Role of the Side Chains in the Activity of Cyclic N-Substituted Glycine Oligomers

Abstract

Non-natural mimics of antimicrobial peptides (AMPs) can be designed to display chemical moieties analogous to the active side chains of natural peptides, while its abiotic backbone provides protection from proteolytic degradation. A discrete conformational structure of a molecule is commonly accepted to be another prerequisite for potent antimicrobial activity. N-substituted glycine oligomers (peptoids) are among the most promising candidates as potential anti-infectious agents due to their inherent ease of structural optimization.
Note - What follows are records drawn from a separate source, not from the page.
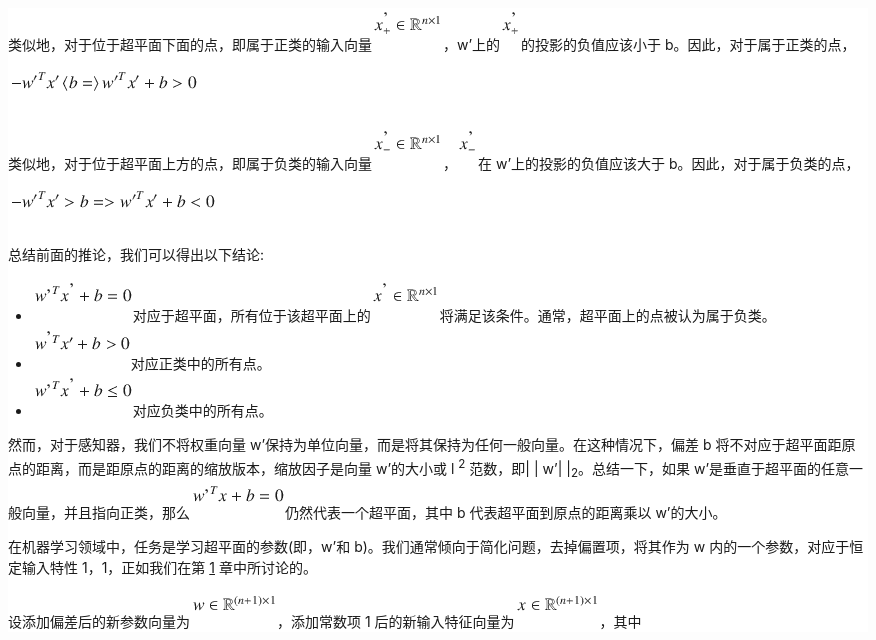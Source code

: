 类似地，对于位于超平面下面的点，即属于正类的输入向量![ $$ {x}_{+}^{\hbox{'}}\in {\mathrm{\mathbb{R}}}^{n\times 1} $$ ](img/A448418_1_En_2_Chapter_IEq7.gif)，w’上的![ $$ {x}_{+}^{\hbox{'}} $$ ](img/A448418_1_En_2_Chapter_IEq8.gif)的投影的负值应该小于 b。因此，对于属于正类的点，

![ $$ -{w^{\prime}}^T{x}^{\prime}\left\langle b=\right\rangle {w^{\prime}}^T{x}^{\prime }+b>0 $$ ](img/A448418_1_En_2_Chapter_Equb.gif)

类似地，对于位于超平面上方的点，即属于负类的输入向量![ $$ {x}_{-}^{\hbox{'}}\in {\mathrm{\mathbb{R}}}^{n\times 1} $$ ](img/A448418_1_En_2_Chapter_IEq9.gif)，![ $$ {x}_{-}^{\hbox{'}} $$ ](img/A448418_1_En_2_Chapter_IEq10.gif)在 w’上的投影的负值应该大于 b。因此，对于属于负类的点，

![ $$ -{w^{\prime}}^T{x}^{\prime }>b=>{w^{\prime}}^T{x}^{\prime }+b<0 $$ ](img/A448418_1_En_2_Chapter_Equc.gif)

总结前面的推论，我们可以得出以下结论:

*   ![ $$ w{\hbox{'}}^T{x}^{\hbox{'}}+b=0 $$ ](img/A448418_1_En_2_Chapter_IEq11.gif)对应于超平面，所有位于该超平面上的![ $$ {x}^{\hbox{'}}\in {\mathrm{\mathbb{R}}}^{n\times 1} $$ ](img/A448418_1_En_2_Chapter_IEq12.gif)将满足该条件。通常，超平面上的点被认为属于负类。
*   ![ $$ {w}^{\hbox{'}T}{x}^{\prime }+b>0 $$ ](img/A448418_1_En_2_Chapter_IEq13.gif)对应正类中的所有点。
*   ![ $$ w{\hbox{'}}^T{x}^{\hbox{'}}+b\le 0 $$ ](img/A448418_1_En_2_Chapter_IEq14.gif)对应负类中的所有点。

然而，对于感知器，我们不将权重向量 w’保持为单位向量，而是将其保持为任何一般向量。在这种情况下，偏差 b 将不对应于超平面距原点的距离，而是距原点的距离的缩放版本，缩放因子是向量 w’的大小或 l <sup>2</sup> 范数，即| | w’| |<sub>2</sub>。总结一下，如果 w’是垂直于超平面的任意一般向量，并且指向正类，那么![ $$ w{\hbox{'}}^Tx+b=0 $$ ](img/A448418_1_En_2_Chapter_IEq15.gif)仍然代表一个超平面，其中 b 代表超平面到原点的距离乘以 w’的大小。

在机器学习领域中，任务是学习超平面的参数(即，w’和 b)。我们通常倾向于简化问题，去掉偏置项，将其作为 w 内的一个参数，对应于恒定输入特性 1，1，正如我们在第 [1](1.html) 章中所讨论的。

设添加偏差后的新参数向量为![ $$ w\in {\mathrm{\mathbb{R}}}^{\left(n+1\right)\times 1} $$ ](img/A448418_1_En_2_Chapter_IEq16.gif)，添加常数项 1 后的新输入特征向量为![ $$ x\in {\mathrm{\mathbb{R}}}^{\left(n+1\right)\times 1} $$ ](img/A448418_1_En_2_Chapter_IEq17.gif)，其中
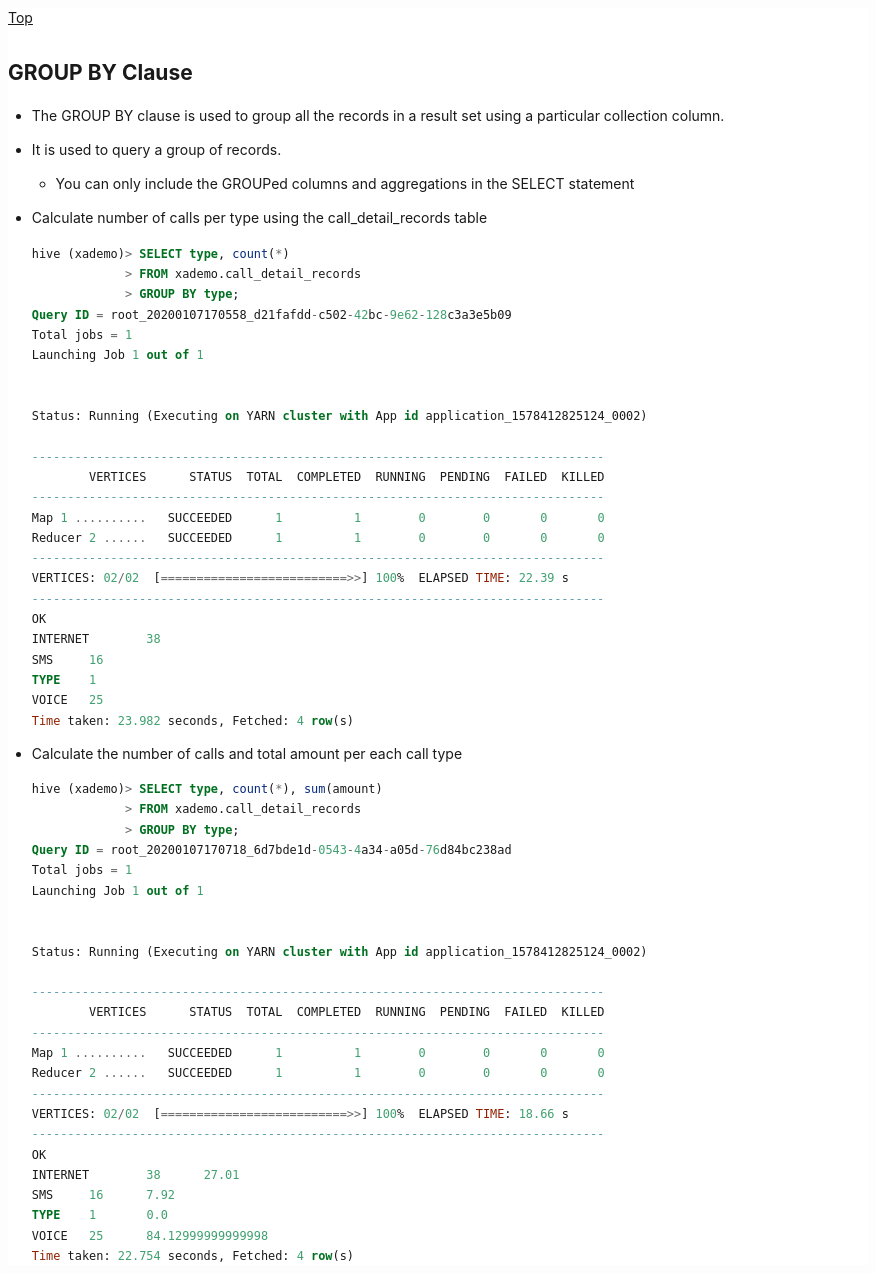 [Top](#top)

## GROUP BY Clause <a name="groupby"></a> 

- The GROUP BY clause is used to group all the records in a result set using a particular collection column. 

- It is used to query a group of records.

  - You can only include the GROUPed columns and aggregations in the SELECT statement

- Calculate number of calls per type using the call_detail_records table

  ```sql
  hive (xademo)> SELECT type, count(*)
               > FROM xademo.call_detail_records
               > GROUP BY type;
  Query ID = root_20200107170558_d21fafdd-c502-42bc-9e62-128c3a3e5b09
  Total jobs = 1
  Launching Job 1 out of 1
  
  
  Status: Running (Executing on YARN cluster with App id application_1578412825124_0002)
  
  --------------------------------------------------------------------------------
          VERTICES      STATUS  TOTAL  COMPLETED  RUNNING  PENDING  FAILED  KILLED
  --------------------------------------------------------------------------------
  Map 1 ..........   SUCCEEDED      1          1        0        0       0       0
  Reducer 2 ......   SUCCEEDED      1          1        0        0       0       0
  --------------------------------------------------------------------------------
  VERTICES: 02/02  [==========================>>] 100%  ELAPSED TIME: 22.39 s
  --------------------------------------------------------------------------------
  OK
  INTERNET        38
  SMS     16
  TYPE    1
  VOICE   25
  Time taken: 23.982 seconds, Fetched: 4 row(s)
  ```

- Calculate the number of calls and  total amount per each call type

  ```sql
  hive (xademo)> SELECT type, count(*), sum(amount)
               > FROM xademo.call_detail_records
               > GROUP BY type;
  Query ID = root_20200107170718_6d7bde1d-0543-4a34-a05d-76d84bc238ad
  Total jobs = 1
  Launching Job 1 out of 1
  
  
  Status: Running (Executing on YARN cluster with App id application_1578412825124_0002)
  
  --------------------------------------------------------------------------------
          VERTICES      STATUS  TOTAL  COMPLETED  RUNNING  PENDING  FAILED  KILLED
  --------------------------------------------------------------------------------
  Map 1 ..........   SUCCEEDED      1          1        0        0       0       0
  Reducer 2 ......   SUCCEEDED      1          1        0        0       0       0
  --------------------------------------------------------------------------------
  VERTICES: 02/02  [==========================>>] 100%  ELAPSED TIME: 18.66 s
  --------------------------------------------------------------------------------
  OK
  INTERNET        38      27.01
  SMS     16      7.92
  TYPE    1       0.0
  VOICE   25      84.12999999999998
  Time taken: 22.754 seconds, Fetched: 4 row(s)
  ```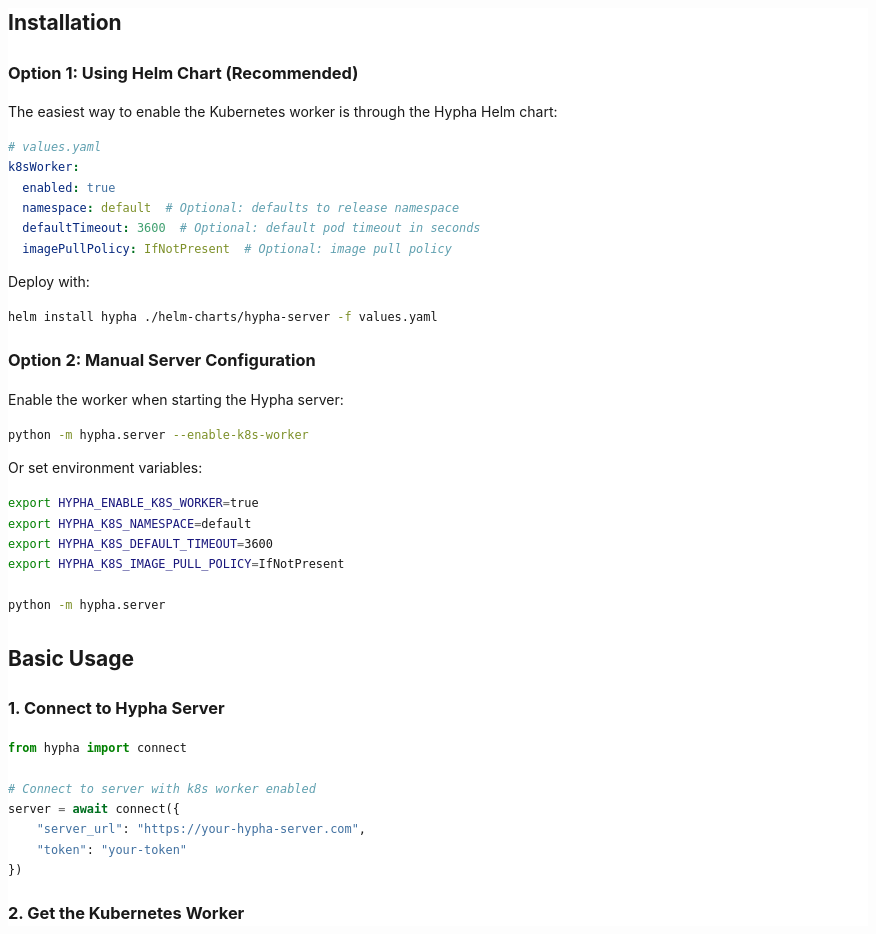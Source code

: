 ## Installation

### Option 1: Using Helm Chart (Recommended)

The easiest way to enable the Kubernetes worker is through the Hypha Helm chart:

```yaml
# values.yaml
k8sWorker:
  enabled: true
  namespace: default  # Optional: defaults to release namespace
  defaultTimeout: 3600  # Optional: default pod timeout in seconds
  imagePullPolicy: IfNotPresent  # Optional: image pull policy
```

Deploy with:

```bash
helm install hypha ./helm-charts/hypha-server -f values.yaml
```

### Option 2: Manual Server Configuration

Enable the worker when starting the Hypha server:

```bash
python -m hypha.server --enable-k8s-worker
```

Or set environment variables:

```bash
export HYPHA_ENABLE_K8S_WORKER=true
export HYPHA_K8S_NAMESPACE=default
export HYPHA_K8S_DEFAULT_TIMEOUT=3600
export HYPHA_K8S_IMAGE_PULL_POLICY=IfNotPresent

python -m hypha.server
```

## Basic Usage

### 1. Connect to Hypha Server

```python
from hypha import connect

# Connect to server with k8s worker enabled
server = await connect({
    "server_url": "https://your-hypha-server.com",
    "token": "your-token"
})
```

### 2. Get the Kubernetes Worker
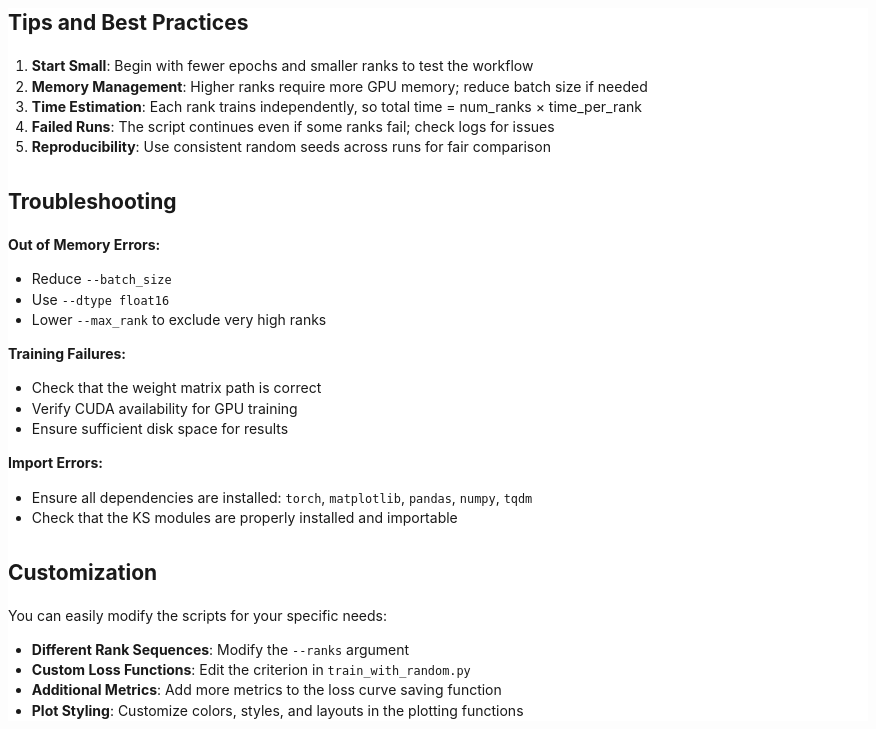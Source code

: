 ## Tips and Best Practices

1. **Start Small**: Begin with fewer epochs and smaller ranks to test the workflow
2. **Memory Management**: Higher ranks require more GPU memory; reduce batch size if needed
3. **Time Estimation**: Each rank trains independently, so total time = num_ranks × time_per_rank
4. **Failed Runs**: The script continues even if some ranks fail; check logs for issues
5. **Reproducibility**: Use consistent random seeds across runs for fair comparison

## Troubleshooting

**Out of Memory Errors:**
- Reduce `--batch_size`
- Use `--dtype float16`
- Lower `--max_rank` to exclude very high ranks

**Training Failures:**
- Check that the weight matrix path is correct
- Verify CUDA availability for GPU training
- Ensure sufficient disk space for results

**Import Errors:**
- Ensure all dependencies are installed: `torch`, `matplotlib`, `pandas`, `numpy`, `tqdm`
- Check that the KS modules are properly installed and importable

## Customization

You can easily modify the scripts for your specific needs:

- **Different Rank Sequences**: Modify the `--ranks` argument
- **Custom Loss Functions**: Edit the criterion in `train_with_random.py`
- **Additional Metrics**: Add more metrics to the loss curve saving function
- **Plot Styling**: Customize colors, styles, and layouts in the plotting functions
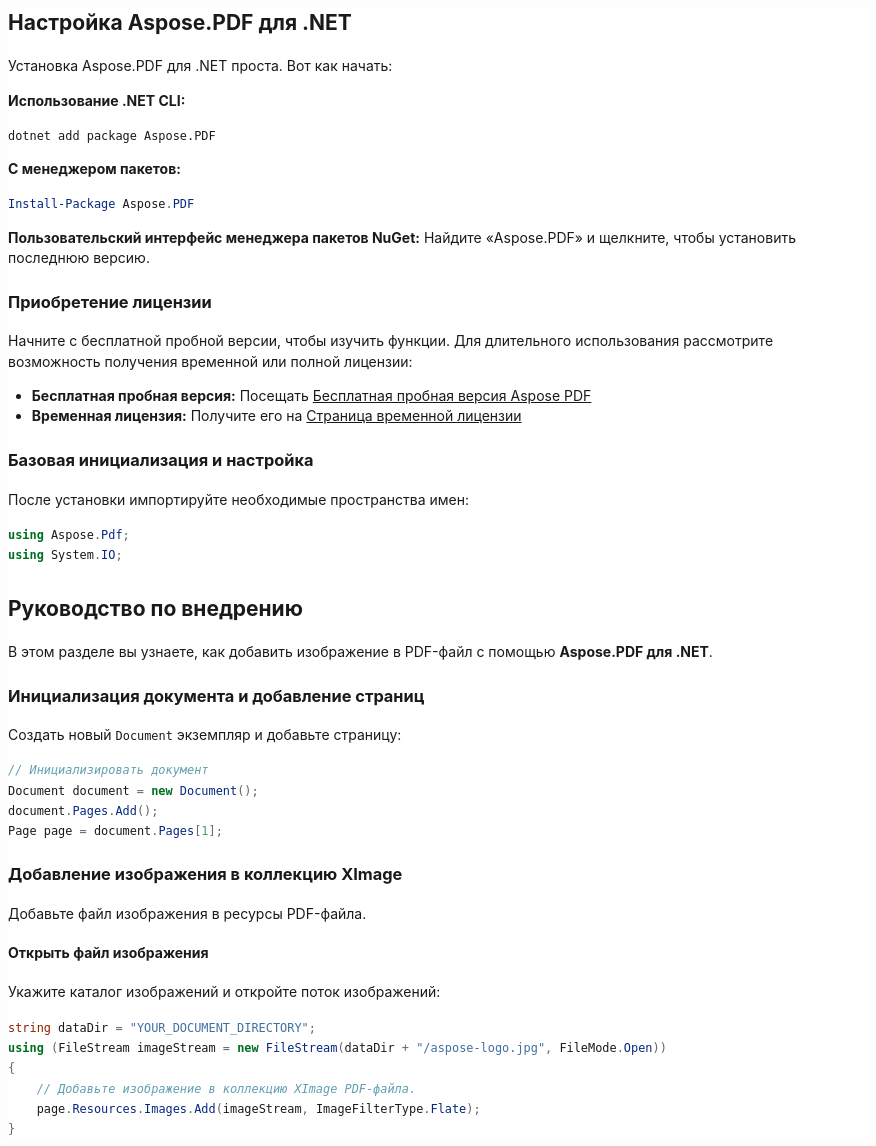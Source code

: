 ## Настройка Aspose.PDF для .NET

Установка Aspose.PDF для .NET проста. Вот как начать:

**Использование .NET CLI:**
```bash
dotnet add package Aspose.PDF
```

**С менеджером пакетов:**
```powershell
Install-Package Aspose.PDF
```

**Пользовательский интерфейс менеджера пакетов NuGet:**
Найдите «Aspose.PDF» и щелкните, чтобы установить последнюю версию.

### Приобретение лицензии

Начните с бесплатной пробной версии, чтобы изучить функции. Для длительного использования рассмотрите возможность получения временной или полной лицензии:
- **Бесплатная пробная версия:** Посещать [Бесплатная пробная версия Aspose PDF](https://releases.aspose.com/pdf/net/)
- **Временная лицензия:** Получите его на [Страница временной лицензии](https://purchase.aspose.com/temporary-license/)

### Базовая инициализация и настройка

После установки импортируйте необходимые пространства имен:
```csharp
using Aspose.Pdf;
using System.IO;
```

## Руководство по внедрению

В этом разделе вы узнаете, как добавить изображение в PDF-файл с помощью **Aspose.PDF для .NET**.

### Инициализация документа и добавление страниц

Создать новый `Document` экземпляр и добавьте страницу:
```csharp
// Инициализировать документ
Document document = new Document();
document.Pages.Add();
Page page = document.Pages[1];
```

### Добавление изображения в коллекцию XImage

Добавьте файл изображения в ресурсы PDF-файла.

#### Открыть файл изображения
Укажите каталог изображений и откройте поток изображений:
```csharp
string dataDir = "YOUR_DOCUMENT_DIRECTORY";
using (FileStream imageStream = new FileStream(dataDir + "/aspose-logo.jpg", FileMode.Open))
{
    // Добавьте изображение в коллекцию XImage PDF-файла.
    page.Resources.Images.Add(imageStream, ImageFilterType.Flate);
}
```
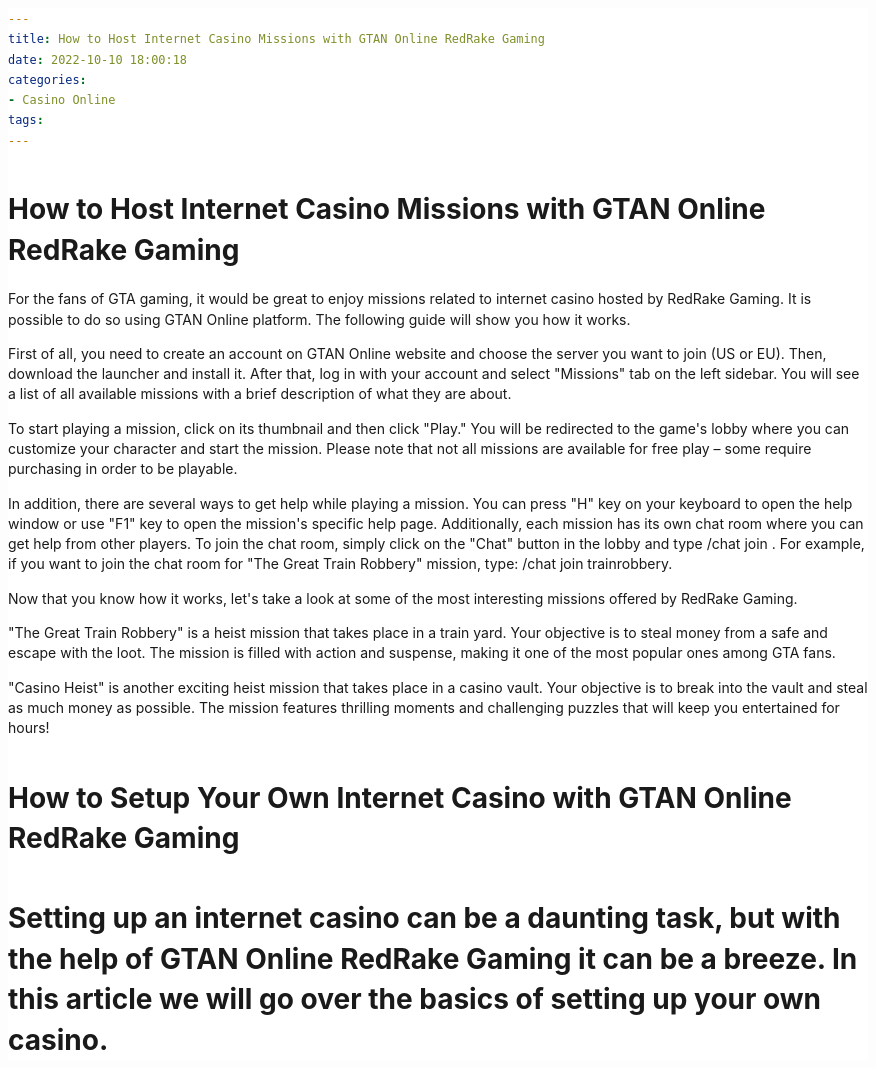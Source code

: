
 ```yaml
---
title: How to Host Internet Casino Missions with GTAN Online RedRake Gaming
date: 2022-10-10 18:00:18
categories:
- Casino Online
tags:
---
```



#  How to Host Internet Casino Missions with GTAN Online RedRake Gaming

For the fans of GTA gaming, it would be great to enjoy missions related to internet casino hosted by RedRake Gaming. It is possible to do so using GTAN Online platform. The following guide will show you how it works.

First of all, you need to create an account on GTAN Online website and choose the server you want to join (US or EU). Then, download the launcher and install it. After that, log in with your account and select "Missions" tab on the left sidebar. You will see a list of all available missions with a brief description of what they are about.

To start playing a mission, click on its thumbnail and then click "Play." You will be redirected to the game's lobby where you can customize your character and start the mission. Please note that not all missions are available for free play – some require purchasing in order to be playable.

In addition, there are several ways to get help while playing a mission. You can press "H" key on your keyboard to open the help window or use "F1" key to open the mission's specific help page. Additionally, each mission has its own chat room where you can get help from other players. To join the chat room, simply click on the "Chat" button in the lobby and type /chat join <mission name>. For example, if you want to join the chat room for "The Great Train Robbery" mission, type: /chat join trainrobbery.

Now that you know how it works, let's take a look at some of the most interesting missions offered by RedRake Gaming.

"The Great Train Robbery" is a heist mission that takes place in a train yard. Your objective is to steal money from a safe and escape with the loot. The mission is filled with action and suspense, making it one of the most popular ones among GTA fans.

"Casino Heist" is another exciting heist mission that takes place in a casino vault. Your objective is to break into the vault and steal as much money as possible. The mission features thrilling moments and challenging puzzles that will keep you entertained for hours!

#  How to Setup Your Own Internet Casino with GTAN Online RedRake Gaming

# Setting up an internet casino can be a daunting task, but with the help of GTAN Online RedRake Gaming it can be a breeze. In this article we will go over the basics of setting up your own casino.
One of the approaches to rigidify the structure of peptoids is to introduce a covalent limitation and make them cyclic. In the present work we investigate the role of side chains of three cyclic peptoids in their interactions with model bacterial and cell membranes. The outer leaflets of Gram-positive and Gram-negative bacterial membranes were modeled with DPPG and Lipid A-Kdo2 monolayers, respectively. The lipid monolayers at the air-liquid interface were studied using constant-pressure insertion assays, epifluorescence microscopy (EFM), synchrotron X-ray reflectivity (XR) and grazing incident-angle diffraction (GID). We have found that both the electrostatic and hydrophobic forces play important roles in defining interactions of the peptoids with anionic lipid monolayers. Peptoids’ aryl side chains are responsible for the hydrophobic interactions and serve as determinants for the differential activity of the peptidomimetics. Our data suggest that bulkier groups promote an enhanced peptoid insertion into the bacterial membrane monolayer mimics. This agrees well with the higher antibacterial activity displayed by these compounds, indicating that bulkier groups, indeed, help peptoids in adopting rigid bioactive conformation.